>>>>

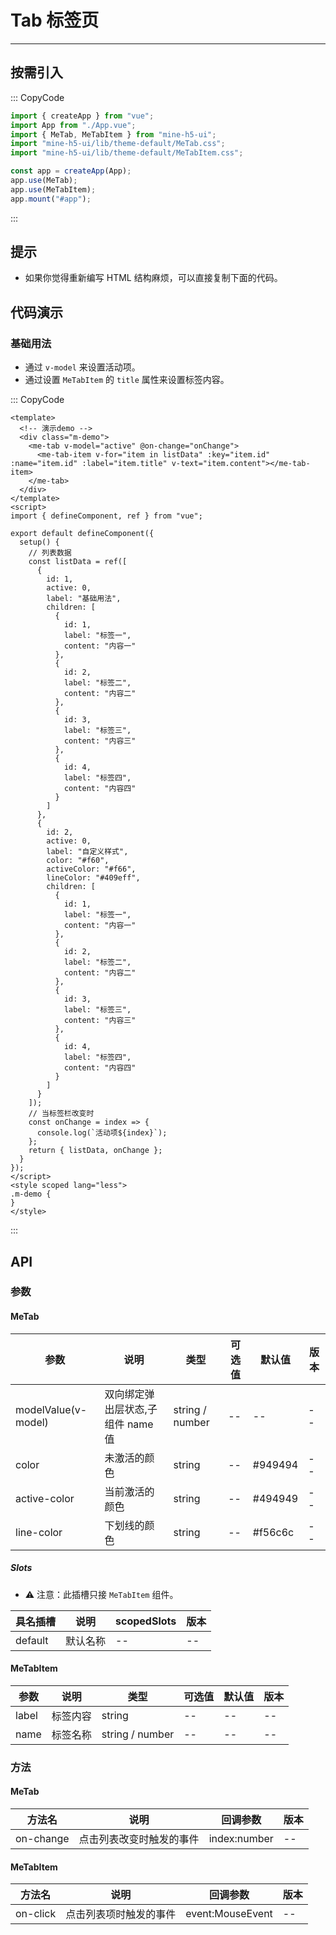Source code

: # Tab 标签页

---

## 按需引入

::: CopyCode

```JavaScript
import { createApp } from "vue";
import App from "./App.vue";
import { MeTab, MeTabItem } from "mine-h5-ui";
import "mine-h5-ui/lib/theme-default/MeTab.css";
import "mine-h5-ui/lib/theme-default/MeTabItem.css";

const app = createApp(App);
app.use(MeTab);
app.use(MeTabItem);
app.mount("#app");
```

:::

## 提示

- 如果你觉得重新编写 HTML 结构麻烦，可以直接复制下面的代码。

## 代码演示

### 基础用法

- 通过 `v-model` 来设置活动项。
- 通过设置 `MeTabItem` 的 `title` 属性来设置标签内容。

::: CopyCode

```Vue
<template>
  <!-- 演示demo -->
  <div class="m-demo">
    <me-tab v-model="active" @on-change="onChange">
      <me-tab-item v-for="item in listData" :key="item.id" :name="item.id" :label="item.title" v-text="item.content"></me-tab-item>
    </me-tab>
  </div>
</template>
<script>
import { defineComponent, ref } from "vue";

export default defineComponent({
  setup() {
    // 列表数据
    const listData = ref([
      {
        id: 1,
        active: 0,
        label: "基础用法",
        children: [
          {
            id: 1,
            label: "标签一",
            content: "内容一"
          },
          {
            id: 2,
            label: "标签二",
            content: "内容二"
          },
          {
            id: 3,
            label: "标签三",
            content: "内容三"
          },
          {
            id: 4,
            label: "标签四",
            content: "内容四"
          }
        ]
      },
      {
        id: 2,
        active: 0,
        label: "自定义样式",
        color: "#f60",
        activeColor: "#f66",
        lineColor: "#409eff",
        children: [
          {
            id: 1,
            label: "标签一",
            content: "内容一"
          },
          {
            id: 2,
            label: "标签二",
            content: "内容二"
          },
          {
            id: 3,
            label: "标签三",
            content: "内容三"
          },
          {
            id: 4,
            label: "标签四",
            content: "内容四"
          }
        ]
      }
    ]);
    // 当标签栏改变时
    const onChange = index => {
      console.log(`活动项${index}`);
    };
    return { listData, onChange };
  }
});
</script>
<style scoped lang="less">
.m-demo {
}
</style>
```

:::

## API

### 参数

#### MeTab

| 参数                | 说明                              | 类型            | 可选值 | 默认值  | 版本 |
| ------------------- | --------------------------------- | --------------- | ------ | ------- | ---- |
| modelValue(v-model) | 双向绑定弹出层状态,子组件 name 值 | string / number | --     | --      | --   |
| color               | 未激活的颜色                      | string          | --     | #949494 | --   |
| active-color        | 当前激活的颜色                    | string          | --     | #494949 | --   |
| line-color          | 下划线的颜色                      | string          | --     | #f56c6c | --   |

##### Slots

- ⚠ 注意：此插槽只接 `MeTabItem` 组件。

| 具名插槽 | 说明     | scopedSlots | 版本 |
| -------- | -------- | ----------- | ---- |
| default  | 默认名称 | --          | --   |

#### MeTabItem

| 参数  | 说明     | 类型            | 可选值 | 默认值 | 版本 |
| ----- | -------- | --------------- | ------ | ------ | ---- |
| label | 标签内容 | string          | --     | --     | --   |
| name  | 标签名称 | string / number | --     | --     | --   |

### 方法

#### MeTab

| 方法名    | 说明                     | 回调参数     | 版本 |
| --------- | ------------------------ | ------------ | ---- |
| on-change | 点击列表改变时触发的事件 | index:number | --   |

#### MeTabItem

| 方法名   | 说明                   | 回调参数         | 版本 |
| -------- | ---------------------- | ---------------- | ---- |
| on-click | 点击列表项时触发的事件 | event:MouseEvent | --   |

<<<<

## TASK DETAILS
Filter the preceding entries down to the lines with "onChange".

## COMPLETED EXERCISE
    <me-tab v-model="active" @on-change="onChange">
    const onChange = index => {
    return { listData, onChange };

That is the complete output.